- Data under study -
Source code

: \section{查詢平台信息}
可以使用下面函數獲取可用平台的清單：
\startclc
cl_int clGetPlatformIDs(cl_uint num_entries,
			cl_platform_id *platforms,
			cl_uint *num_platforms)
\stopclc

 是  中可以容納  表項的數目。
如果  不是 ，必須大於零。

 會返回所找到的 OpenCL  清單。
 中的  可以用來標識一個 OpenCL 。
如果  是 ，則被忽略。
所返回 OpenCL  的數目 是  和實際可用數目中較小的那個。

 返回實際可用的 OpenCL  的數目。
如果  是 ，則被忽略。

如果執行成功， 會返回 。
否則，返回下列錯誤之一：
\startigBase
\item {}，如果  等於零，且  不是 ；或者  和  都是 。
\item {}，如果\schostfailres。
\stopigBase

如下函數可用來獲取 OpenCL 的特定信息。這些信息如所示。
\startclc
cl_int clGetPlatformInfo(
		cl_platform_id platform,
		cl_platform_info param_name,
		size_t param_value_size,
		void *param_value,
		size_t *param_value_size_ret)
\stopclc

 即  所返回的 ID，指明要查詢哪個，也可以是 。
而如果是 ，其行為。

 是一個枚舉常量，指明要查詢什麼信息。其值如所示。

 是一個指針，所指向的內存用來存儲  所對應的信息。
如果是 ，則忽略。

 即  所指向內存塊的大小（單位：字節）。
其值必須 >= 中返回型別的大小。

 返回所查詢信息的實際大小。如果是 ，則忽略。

- Your objective -
Within the data above, how many lines include the word "item"? Respond with the number only.

- Exercise result -
2